## Instructions for the task
Every line from the one with "This project is" to the one with "- ✅ Highlight", including those two, is to be copied exactly; all other lines of the entries below are left out.

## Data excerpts
==============================
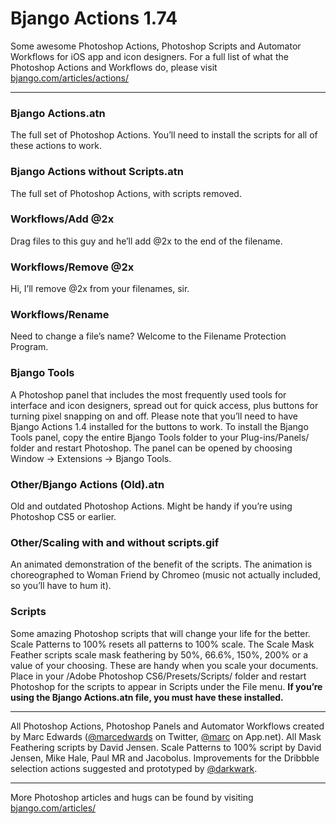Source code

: # Bjango Actions 1.74

Some awesome Photoshop Actions, Photoshop Scripts and Automator Workflows for iOS app and icon designers. For a full list of what the Photoshop Actions and Workflows do, please visit [bjango.com/articles/actions/](http://bjango.com/articles/actions/)

-----------------------------

### Bjango Actions.atn
The full set of Photoshop Actions. You’ll need to install the scripts for all of these actions to work.

### Bjango Actions without Scripts.atn
The full set of Photoshop Actions, with scripts removed.

### Workflows/Add @2x
Drag files to this guy and he’ll add @2x to the end of the filename.

### Workflows/Remove @2x
Hi, I’ll remove @2x from your filenames, sir.

### Workflows/Rename
Need to change a file’s name? Welcome to the Filename Protection Program.

### Bjango Tools
A Photoshop panel that includes the most frequently used tools for interface and icon designers, spread out for quick access, plus buttons for turning pixel snapping on and off. Please note that you’ll need to have Bjango Actions 1.4 installed for the buttons to work. To install the Bjango Tools panel, copy the entire Bjango Tools folder to your Plug-ins/Panels/ folder and restart Photoshop. The panel can be opened by choosing Window → Extensions → Bjango Tools.

### Other/Bjango Actions (Old).atn
Old and outdated Photoshop Actions. Might be handy if you’re using Photoshop CS5 or earlier.

### Other/Scaling with and without scripts.gif
An animated demonstration of the benefit of the scripts. The animation is choreographed to Woman Friend by Chromeo (music not actually included, so you’ll have to hum it). 

### Scripts
Some amazing Photoshop scripts that will change your life for the better. Scale Patterns to 100% resets all patterns to 100% scale. The Scale Mask Feather scripts scale mask feathering by 50%, 66.6%, 150%, 200% or a value of your choosing. These are handy when you scale your documents. Place in your /Adobe Photoshop CS6/Presets/Scripts/ folder and restart Photoshop for the scripts to appear in Scripts under the File menu. **If you’re using the Bjango Actions.atn file, you must have these installed.**

-----------------------------

All Photoshop Actions, Photoshop Panels and Automator Workflows created by Marc Edwards ([@marcedwards](http://twitter.com/marcedwards) on Twitter, [@marc](http://alpha.app.net/marc) on App.net).
All Mask Feathering scripts by David Jensen. Scale Patterns to 100% script by David Jensen, Mike Hale, Paul MR and Jacobolus.
Improvements for the Dribbble selection actions suggested and prototyped by [@darkwark](http://twitter.com/darkwark).

-----------------------------

More Photoshop articles and hugs can be found by visiting [bjango.com/articles/](http://bjango.com/articles/)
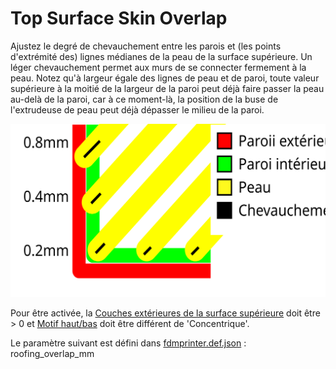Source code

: # Top Surface Skin Overlap

Ajustez le degré de chevauchement entre les parois et (les points d'extrémité des) lignes médianes de la peau de la surface supérieure. Un léger chevauchement permet aux murs de se connecter fermement à la peau. Notez qu'à largeur égale des lignes de peau et de paroi, toute valeur supérieure à la moitié de la largeur de la paroi peut déjà faire passer la peau au-delà de la paroi, car à ce moment-là, la position de la buse de l'extrudeuse de peau peut déjà dépasser le milieu de la paroi.

![Surface supérieure Chevauchement de la peau](../images-mb/roofing_overlap_mm.svg)

Pour être activée, la [Couches extérieures de la surface supérieure](../top_bottom/roofing_layer_count.md) doit être > 0 et [Motif haut/bas](../top_bottom/top_bottom_pattern.md) doit être différent de 'Concentrique'.

Le paramètre suivant est défini dans [fdmprinter.def.json](https://github.com/smartavionics/Cura/blob/mb-master/resources/definitions/fdmprinter.def.json) : roofing_overlap_mm

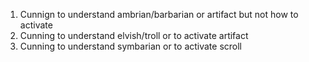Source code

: 1. Cunnign to understand ambrian/barbarian or artifact but not how to activate
2. Cunning to understand elvish/troll or to activate artifact
3. Cunning to understand symbarian or to activate scroll
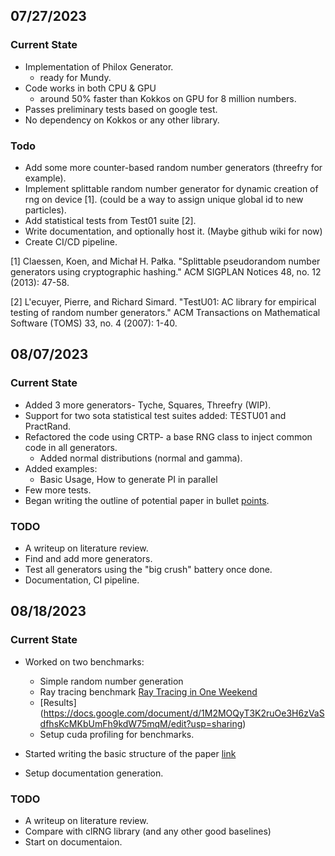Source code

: ## 07/27/2023

### Current State
+ Implementation of Philox Generator.
    + ready for Mundy.
+ Code works in both CPU & GPU
    + around 50% faster than Kokkos on GPU for 8 million numbers.
+ Passes preliminary tests based on google test.
+ No dependency on Kokkos or any other library.

### Todo
+ Add some more counter-based random number generators (threefry for example).
+ Implement splittable random number generator for dynamic creation of rng on device [1]. (could be a way to assign unique global id to new particles).
+ Add statistical tests from Test01 suite [2]. 
+ Write documentation, and optionally host it. (Maybe github wiki for now)
+ Create CI/CD pipeline.



[1] Claessen, Koen, and Michał H. Pałka. "Splittable pseudorandom number generators using cryptographic hashing." ACM SIGPLAN Notices 48, no. 12 (2013): 47-58.

[2] L'ecuyer, Pierre, and Richard Simard. "TestU01: AC library for empirical testing of random number generators." ACM Transactions on Mathematical Software (TOMS) 33, no. 4 (2007): 1-40.


## 08/07/2023

### Current State
+ Added 3 more generators- Tyche, Squares, Threefry (WIP).
+ Support for two sota statistical test suites added: TESTU01 and PractRand.
+ Refactored the code using CRTP- a base RNG class to inject common code in all generators.
    + Added normal distributions (normal and gamma).
+ Added examples:
    + Basic Usage, How to generate PI in parallel
+ Few more tests. 
+ Began writing the outline of potential paper in bullet [points](https://docs.google.com/document/d/e/2PACX-1vQBQjIKm9oG2mufLpKI5uZOLZ7cLiEGABTQ4hC8LNSjYd-0e_9EIH4ftEDlammmbo-pHtJYgZ8orBNq/pub). 

### TODO
+ A writeup on literature review.
+ Find and add more generators.  
+ Test all generators using the "big crush" battery once done.
+ Documentation, CI pipeline.


## 08/18/2023

### Current State
+ Worked on two benchmarks:
    + Simple random number generation
    + Ray tracing benchmark [Ray Tracing in One Weekend](https://github.com/Shihab-Shahriar/raytracinginoneweekendincuda.git)
    + [Results] (https://docs.google.com/document/d/1M2MOQyT3K2ruOe3H6zVaSdfhsKcMKbUmFh9kdW75mqM/edit?usp=sharing)
    + Setup cuda profiling for benchmarks.

+ Started writing the basic structure of the paper [link](https://docs.google.com/document/d/1M2MOQyT3K2ruOe3H6zVaSdfhsKcMKbUmFh9kdW75mqM/edit?usp=sharing)
+ Setup documentation generation.

### TODO
+ A writeup on literature review.
+ Compare with clRNG library (and any other good baselines)
+ Start on documentaion. 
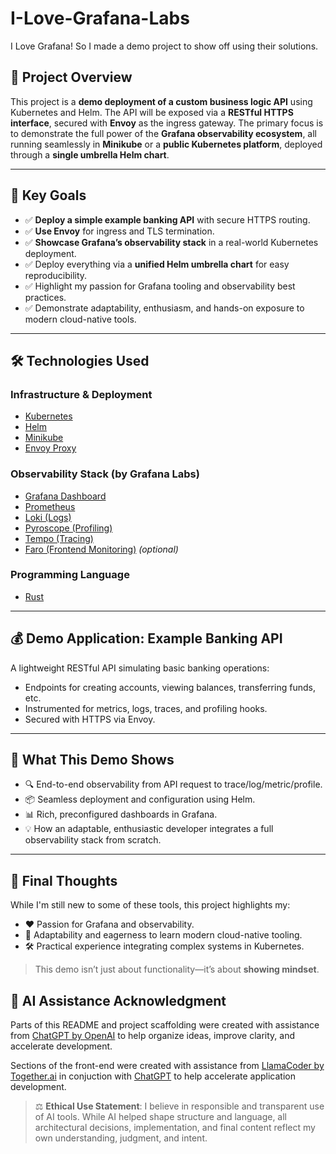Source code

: # I-Love-Grafana-Labs
I Love Grafana! So I made a demo project to show off using their solutions.
## 🎯 Project Overview

This project is a **demo deployment of a custom business logic API** using Kubernetes and Helm. The API will be exposed via a **RESTful HTTPS interface**, secured with **Envoy** as the ingress gateway. The primary focus is to demonstrate the full power of the **Grafana observability ecosystem**, all running seamlessly in **Minikube** or a **public Kubernetes platform**, deployed through a **single umbrella Helm chart**.

---

## 🧠 Key Goals

- ✅ **Deploy a simple example banking API** with secure HTTPS routing.
- ✅ **Use Envoy** for ingress and TLS termination.
- ✅ **Showcase Grafana’s observability stack** in a real-world Kubernetes deployment.
- ✅ Deploy everything via a **unified Helm umbrella chart** for easy reproducibility.
- ✅ Highlight my passion for Grafana tooling and observability best practices.
- ✅ Demonstrate adaptability, enthusiasm, and hands-on exposure to modern cloud-native tools.

---

## 🛠️ Technologies Used

### Infrastructure & Deployment
- [Kubernetes](https://kubernetes.io/)
- [Helm](https://helm.sh/)
- [Minikube](https://minikube.sigs.k8s.io/docs/)
- [Envoy Proxy](https://www.envoyproxy.io/)

### Observability Stack (by Grafana Labs)
- [Grafana Dashboard](https://grafana.com/)
- [Prometheus](https://prometheus.io/)
- [Loki (Logs)](https://grafana.com/oss/loki/)
- [Pyroscope (Profiling)](https://grafana.com/oss/pyroscope/)
- [Tempo (Tracing)](https://grafana.com/oss/tempo/)
- [Faro (Frontend Monitoring)](https://grafana.com/oss/faro/) *(optional)*

### Programming Language
- [Rust](https://www.rust-lang.org/)

---

## 💰 Demo Application: Example Banking API

A lightweight RESTful API simulating basic banking operations:
- Endpoints for creating accounts, viewing balances, transferring funds, etc.
- Instrumented for metrics, logs, traces, and profiling hooks.
- Secured with HTTPS via Envoy.

---

## 🌈 What This Demo Shows

- 🔍 End-to-end observability from API request to trace/log/metric/profile.
- 📦 Seamless deployment and configuration using Helm.
- 📊 Rich, preconfigured dashboards in Grafana.
- 💡 How an adaptable, enthusiastic developer integrates a full observability stack from scratch.

---

## 💬 Final Thoughts

While I'm still new to some of these tools, this project highlights my:
- ❤️ Passion for Grafana and observability.
- 🔄 Adaptability and eagerness to learn modern cloud-native tooling.
- 🛠️ Practical experience integrating complex systems in Kubernetes.

> This demo isn’t just about functionality—it’s about **showing mindset**.

## 🤖 AI Assistance Acknowledgment

Parts of this README and project scaffolding were created with assistance from [ChatGPT by OpenAI](https://openai.com/chatgpt) to help organize ideas, improve clarity, and accelerate development.

Sections of the front-end were created with assistance from [LlamaCoder by Together.ai](https://llamacoder.together.ai/) in conjuction with [ChatGPT](https://openai.com/chatgpt) to help accelerate application development.

> ⚖️ **Ethical Use Statement**: I believe in responsible and transparent use of AI tools. While AI helped shape structure and language, all architectural decisions, implementation, and final content reflect my own understanding, judgment, and intent.

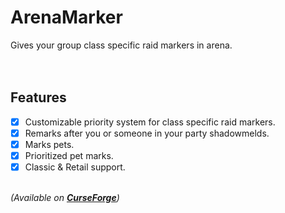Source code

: # ArenaMarker

Gives your group class specific raid markers in arena.
<br>
<br>
<br>

## Features

- [x] Customizable priority system for class specific raid markers.
- [x] Remarks after you or someone in your party shadowmelds.
- [x] Marks pets.
- [x] Prioritized pet marks.
- [x] Classic & Retail support.
<br>
<i>(Available on <b><a href="https://www.curseforge.com/wow/addons/arenamarker">CurseForge</a></b>)</i>
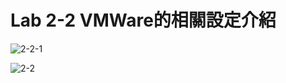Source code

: # Lab 2-2 VMWare的相關設定介紹
![2-2-1](https://user-images.githubusercontent.com/89326999/159146920-ab0bb874-7b8c-4a52-adc8-2c470ce73cdd.png)

![2-2](https://user-images.githubusercontent.com/89326999/159146925-45bce4c9-4707-4f4e-a7b8-4973e74b7d5f.png)
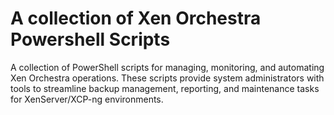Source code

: # A collection of Xen Orchestra Powershell Scripts
A collection of PowerShell scripts for managing, monitoring, and automating Xen Orchestra operations. These scripts provide system administrators with tools to streamline backup management, reporting, and maintenance tasks for XenServer/XCP-ng environments.

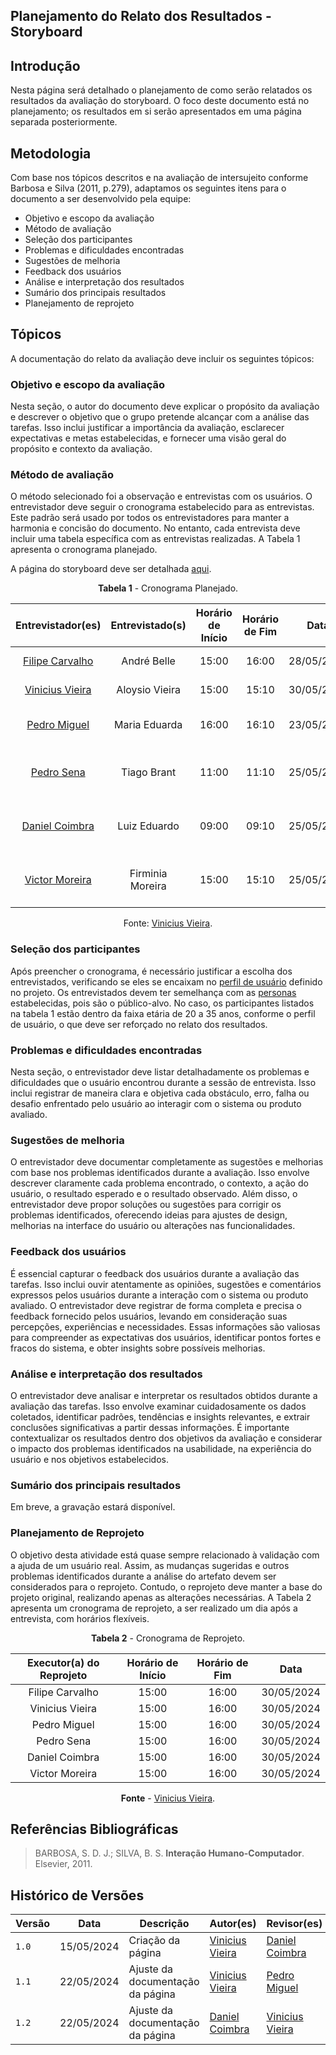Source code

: ## Planejamento do Relato dos Resultados - Storyboard

## Introdução

Nesta página será detalhado o planejamento de como serão relatados os resultados da avaliação do storyboard. O foco deste documento está no planejamento; os resultados em si serão apresentados em uma página separada posteriormente.

## Metodologia

Com base nos tópicos descritos e na avaliação de intersujeito conforme Barbosa e Silva (2011, p.279), adaptamos os seguintes itens para o documento a ser desenvolvido pela equipe:

* Objetivo e escopo da avaliação
* Método de avaliação
* Seleção dos participantes
* Problemas e dificuldades encontradas
* Sugestões de melhoria
* Feedback dos usuários
* Análise e interpretação dos resultados
* Sumário dos principais resultados
* Planejamento de reprojeto

## Tópicos

A documentação do relato da avaliação deve incluir os seguintes tópicos:

### Objetivo e escopo da avaliação

Nesta seção, o autor do documento deve explicar o propósito da avaliação e descrever o objetivo que o grupo pretende alcançar com a análise das tarefas. Isso inclui justificar a importância da avaliação, esclarecer expectativas e metas estabelecidas, e fornecer uma visão geral do propósito e contexto da avaliação.

### Método de avaliação

O método selecionado foi a observação e entrevistas com os usuários. O entrevistador deve seguir o cronograma estabelecido para as entrevistas. Este padrão será usado por todos os entrevistadores para manter a harmonia e concisão do documento. No entanto, cada entrevista deve incluir uma tabela específica com as entrevistas realizadas. A Tabela 1 apresenta o cronograma planejado.

A página do storyboard deve ser detalhada [aqui](../storyboard-dad//storyboard.md).

<center>

**Tabela 1** - Cronograma Planejado.

|                   Entrevistador(es)                    | Entrevistado(s) | Horário de Início | Horário de Fim |    Data    |              Storyboard associado              |
| :----------------------------------------------------: | :-------------: | :---------------: | :------------: | :--------: | :--------------------------------------------: |
|    [Filipe Carvalho](https://github.com/filipe-002)    |   André Belle   |       15:00       |     16:00      | 28/05/2024 |               Emissão de CRLV-e                |
| [Vinicius Vieira](https://github.com/viniciusvieira00) | Aloysio Vieira  |       15:00       |     15:10      | 30/05/2024 |                 Emissão de nada consta                               |
|      [Pedro Miguel](https://github.com/dougAlvs)       |   Maria Eduarda |       16:00       |     16:10      | 23/05/2024 |                 Consultar empresas cadastradas                   |
|      [Pedro Sena](https://github.com/pedroyen21)       |   Tiago Brant   |       11:00       |     11:10      | 25/05/2024 | Solicitar Permissão Internacional para Dirigir |
|   [Daniel Coimbra](https://github.com/DanielCoimbra)   |   Luiz Eduardo  |       09:00       |     09:10      | 25/05/2024 |       Alterar endereço cadastrado ao veículo                                         |
|   [Victor Moreira](https://github.com/vitu-moreira)    |Firminia  Moreira|       15:00       |     15:10      | 25/05/2024 |              Identificação do condutor como real infrator                |

Fonte: [Vinicius Vieira](https://github.com/viniciusvieira00).

</center>

### Seleção dos participantes

Após preencher o cronograma, é necessário justificar a escolha dos entrevistados, verificando se eles se encaixam no [perfil de usuário](https://interacao-humano-computador.github.io/2024.1-DETRANDF/analise-requisitos/usuario/) definido no projeto. Os entrevistados devem ter semelhança com as [personas](https://interacao-humano-computador.github.io/2024.1-DETRANDF/analise-requisitos/personas/) estabelecidas, pois são o público-alvo. No caso, os participantes listados na tabela 1 estão dentro da faixa etária de 20 a 35 anos, conforme o perfil de usuário, o que deve ser reforçado no relato dos resultados.

### Problemas e dificuldades encontradas

Nesta seção, o entrevistador deve listar detalhadamente os problemas e dificuldades que o usuário encontrou durante a sessão de entrevista. Isso inclui registrar de maneira clara e objetiva cada obstáculo, erro, falha ou desafio enfrentado pelo usuário ao interagir com o sistema ou produto avaliado.

### Sugestões de melhoria

O entrevistador deve documentar completamente as sugestões e melhorias com base nos problemas identificados durante a avaliação. Isso envolve descrever claramente cada problema encontrado, o contexto, a ação do usuário, o resultado esperado e o resultado observado. Além disso, o entrevistador deve propor soluções ou sugestões para corrigir os problemas identificados, oferecendo ideias para ajustes de design, melhorias na interface do usuário ou alterações nas funcionalidades.

### Feedback dos usuários

É essencial capturar o feedback dos usuários durante a avaliação das tarefas. Isso inclui ouvir atentamente as opiniões, sugestões e comentários expressos pelos usuários durante a interação com o sistema ou produto avaliado. O entrevistador deve registrar de forma completa e precisa o feedback fornecido pelos usuários, levando em consideração suas percepções, experiências e necessidades. Essas informações são valiosas para compreender as expectativas dos usuários, identificar pontos fortes e fracos do sistema, e obter insights sobre possíveis melhorias.

### Análise e interpretação dos resultados

O entrevistador deve analisar e interpretar os resultados obtidos durante a avaliação das tarefas. Isso envolve examinar cuidadosamente os dados coletados, identificar padrões, tendências e insights relevantes, e extrair conclusões significativas a partir dessas informações. É importante contextualizar os resultados dentro dos objetivos da avaliação e considerar o impacto dos problemas identificados na usabilidade, na experiência do usuário e nos objetivos estabelecidos.

### Sumário dos principais resultados

Em breve, a gravação estará disponível.

### Planejamento de Reprojeto

O objetivo desta atividade está quase sempre relacionado à validação com a ajuda de um usuário real. Assim, as mudanças sugeridas e outros problemas identificados durante a análise do artefato devem ser considerados para o reprojeto. Contudo, o reprojeto deve manter a base do projeto original, realizando apenas as alterações necessárias. A Tabela 2 apresenta um cronograma de reprojeto, a ser realizado um dia após a entrevista, com horários flexíveis.

<center>

**Tabela 2** - Cronograma de Reprojeto.

| Executor(a) do Reprojeto  | Horário de Início | Horário de Fim |    Data    |
| :----------------:  | :---------------: | :------------: | :--------: |
|    Filipe Carvalho    |       15:00       |     16:00      | 30/05/2024 |
|  Vinicius Vieira |       15:00       |     16:00      | 30/05/2024 |
|    Pedro Miguel       |       15:00       |     16:00      | 30/05/2024 |
|      Pedro Sena       |       15:00       |     16:00      | 30/05/2024 |
|   Daniel Coimbra   |       15:00       |     16:00      | 30/05/2024 |
|   Victor Moreira    |       15:00       |     16:00      | 30/05/2024 |

**Fonte** - [Vinicius Vieira](https://github.com/viniciusvieira00).

</center>

## Referências Bibliográficas

> BARBOSA, S. D. J.; SILVA, B. S. **Interação Humano-Computador**. Elsevier, 2011. 

## Histórico de Versões

| Versão | Data       | Descrição         | Autor(es)                                              | Revisor(es) |
| ------ | ---------- | ----------------- | ------------------------------------------------------ | ----------- |
| `1.0`  | 15/05/2024 | Criação da página | [Vinicius Vieira](https://github.com/viniciusvieira00) | [Daniel Coimbra](https://github.com/DanielCoimbra)          |
| `1.1`  | 22/05/2024 | Ajuste da documentação da página | [Vinicius Vieira](https://github.com/viniciusvieira00) | [Pedro Miguel](https://github.com/dougAlvs)          |
| `1.2`  | 22/05/2024 | Ajuste da documentação da página | [Daniel Coimbra](https://github.com/DanielCoimbra) | [Vinicius Vieira](https://github.com/viniciusvieira00)          |

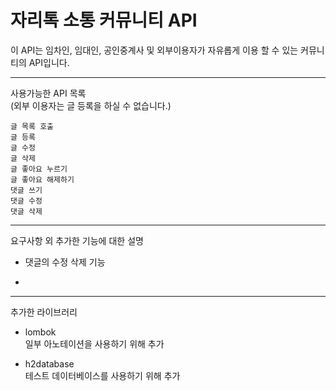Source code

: # 자리톡 소통 커뮤니티 API
이 API는 임차인, 임대인, 공인중계사 및 외부이용자가
자유롭게 이용 할 수 있는 커뮤니티의 API입니다.

***

사용가능한 API 목록<br />
(외부 이용자는 글 등록을 하실 수 없습니다.)

    글 목록 호출
    글 등록
    글 수정
    글 삭제
    글 좋아요 누르기
    글 좋아요 해제하기
    댓글 쓰기
    댓글 수정
    댓글 삭제

***
요구사항 외 추가한 기능에 대한 설명

- 댓글의 수정 삭제 기능

- 


***

추가한 라이브러리

- lombok<br>
일부 아노테이션을 사용하기 위해 추가

- h2database<br>
테스트 데이터베이스를 사용하기 위해 추가
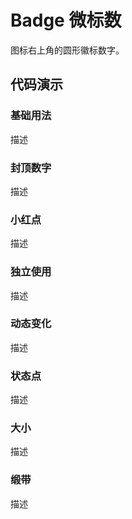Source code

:# Badge 微标数

图标右上角的圆形徽标数字。

## 代码演示

### 基础用法

描述

<code src='../../site/badge/baseBadge.tsx'></code>

### 封顶数字

描述

<code src='../../site/badge/maxNumber.tsx'></code>

### 小红点

描述

<code src='../../site/badge/smallDot.tsx'></code>

### 独立使用

描述

<code src='../../site/badge/independentUse.tsx'></code>

### 动态变化

描述

<code src='../../site/badge/dynChanged.tsx'></code>

### 状态点

描述

<code src='../../site/badge/statusDot.tsx'></code>

### 大小

描述

<code src='../../site/badge/sizeBadge.tsx'></code>

### 缎带

描述

<code src='../../site/badge/ribbonBadge.tsx'></code>
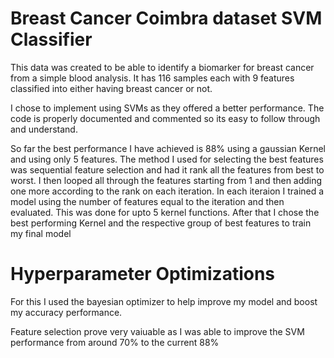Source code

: # Breast Cancer Coimbra dataset SVM Classifier

This data was created to be able to identify a biomarker for breast cancer from a simple blood analysis. It has 116 samples each with 9 features classified into either having breast cancer or not.

I chose to implement using SVMs as they offered a better performance. The code is properly documented and commented so its easy to follow through and understand.

So far the best performance I have achieved is 88% using a gaussian Kernel and using only 5 features. The method I used for selecting the best features was sequential feature selection and had it rank all the features from best to worst. I then looped all through the features starting from 1 and then adding one more according to the rank on each iteration. In each iteraion I trained a model using the number of features equal to the iteration and then evaluated. This was done for upto 5 kernel functions. After that I chose the best performing Kernel and the respective group of best features to train my final model

# Hyperparameter Optimizations
For this I used the bayesian optimizer to help improve my model and boost my accuracy performance.

Feature selection prove very vaiuable as I was able to improve the SVM performance from around 70% to the current 88%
==============================
## Exercise result
This project is a **demo deployment of a custom business logic API** using Kubernetes and Helm. The API will be exposed via a **RESTful HTTPS interface**, secured with **Envoy** as the ingress gateway. The primary focus is to demonstrate the full power of the **Grafana observability ecosystem**, all running seamlessly in **Minikube** or a **public Kubernetes platform**, deployed through a **single umbrella Helm chart**.

---

## 🧠 Key Goals

- ✅ **Deploy a simple example banking API** with secure HTTPS routing.
- ✅ **Use Envoy** for ingress and TLS termination.
- ✅ **Showcase Grafana’s observability stack** in a real-world Kubernetes deployment.
- ✅ Deploy everything via a **unified Helm umbrella chart** for easy reproducibility.
- ✅ Highlight my passion for Grafana tooling and observability best practices.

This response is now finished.